Construindo o senso de COMUNIDADE

Ao desenvolver o conceito "comunidade" no Dicionário do Pensamento Social no século XX, Shore (1996, p. 115-7) destaca a diversidade de sentidos atribuída à palavra e as conotações emotivas que ela evoca, de "inteireza, coesão, comunhão, interesse público e tudo que é bom". Atribui a Tönnies (1887, apud Shore, 1996) a distinção entre Gemeinschaft, "a comunidade integrada, pré-industrial, em pequena escala, baseada em parentesco, amizade e vizinhança, em que as relações sociais são íntimas, duradouras e multiintegradas", e a sua contrapartida, a não-comunidade, ou Gesellschaft (associação), "simbolizando os laços impessoais, anônimos, contratuais e amorais característicos da sociedade industrial moderna". Utilizado como um tipo ideal em um continuun, comunidade contrasta a coesão emocional e a "vida boa" da comunidade tradicional, com o anonimato, o isolamento e a alienação da sociedade de massa. Shore (op. cit.) enfatiza : "o que une uma comunidade não é a sua estrutura, mas um estado de espírito, um sentimento de comunidade". A dicotomia comunidade-associação pode estar relacionada com as contrastantes concepções políticas de sociedade: "um coletivo que é mais do que a soma das partes, um corpo edificante através do qual é possível concretizar a autêntica cidadania" (visão socialista/rousseauniana) ou "uma livre associação de indivíduos em competição" (visão liberal/hobbesiana).

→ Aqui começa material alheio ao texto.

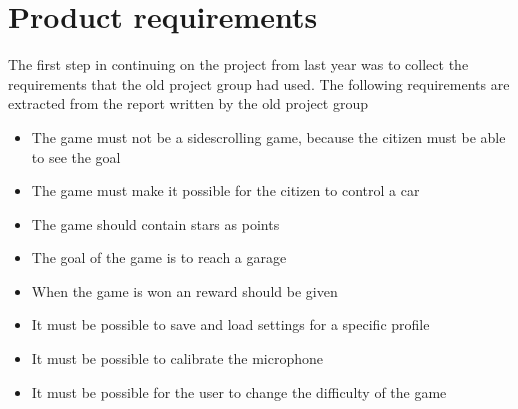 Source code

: \section{Product requirements}

The first step in continuing on the project from last year was to collect the requirements that the old project group had used.
The following requirements are extracted from the report written by the old project group \cite{oldcars}

\begin{itemize}
\item The game must not be a sidescrolling game, because the citizen must be able to see the goal
\item The game must make it possible for the citizen to control a car
\item The game should contain stars as points
\item The goal of the game is to reach a garage
\item When the game is won an reward should be given
\item It must be possible to save and load settings for a specific profile
\item It must be possible to calibrate the microphone 
\item It must be possible for the user to change the difficulty of the game  
\end{itemize}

Para Cohen (1985, apud Shore, 1996), "comunidade é uma entidade simbólica, sem parâmetros fixos, pois existe em relação e oposição a outras comunidades observadas; um sistema de valores e um código de moral que proporcionam a seus membros um senso de identidade". A identidade é, de acordo com Marshall (1997, p. 204), "o princípio mais fundamental em todos os sistemas auto-organizáveis", por: abranger o significado, o propósito e a intencionalidade da organização; fornecer um esquema referencial constante para a renovação e a integridade organizacionais; e proporcionar a coerência em torno da qual o sistema atinge o equilíbrio dinâmico. Marshall (1997, p. 195-206) elenca como condições sine qua non para a criação de comunidades vigorosas centradas no aprendizado para o século XXI, além da identidade, a informação e as relações. "A informação é simultaneamente o meio para troca do aprendizado organizacional gerativo e sua fonte de energia"; constitui o centro dinâmico dos sistemas auto-organizáveis, permitindo o crescimento contínuo e definindo os pontos essenciais para a sustentabilidade da comunidade. "As relações representam a rede neural" que faz com que os membros sintam-se ligados à comunidade, identifiquem-se com os propósitos comuns e utilizem as informações para crescer.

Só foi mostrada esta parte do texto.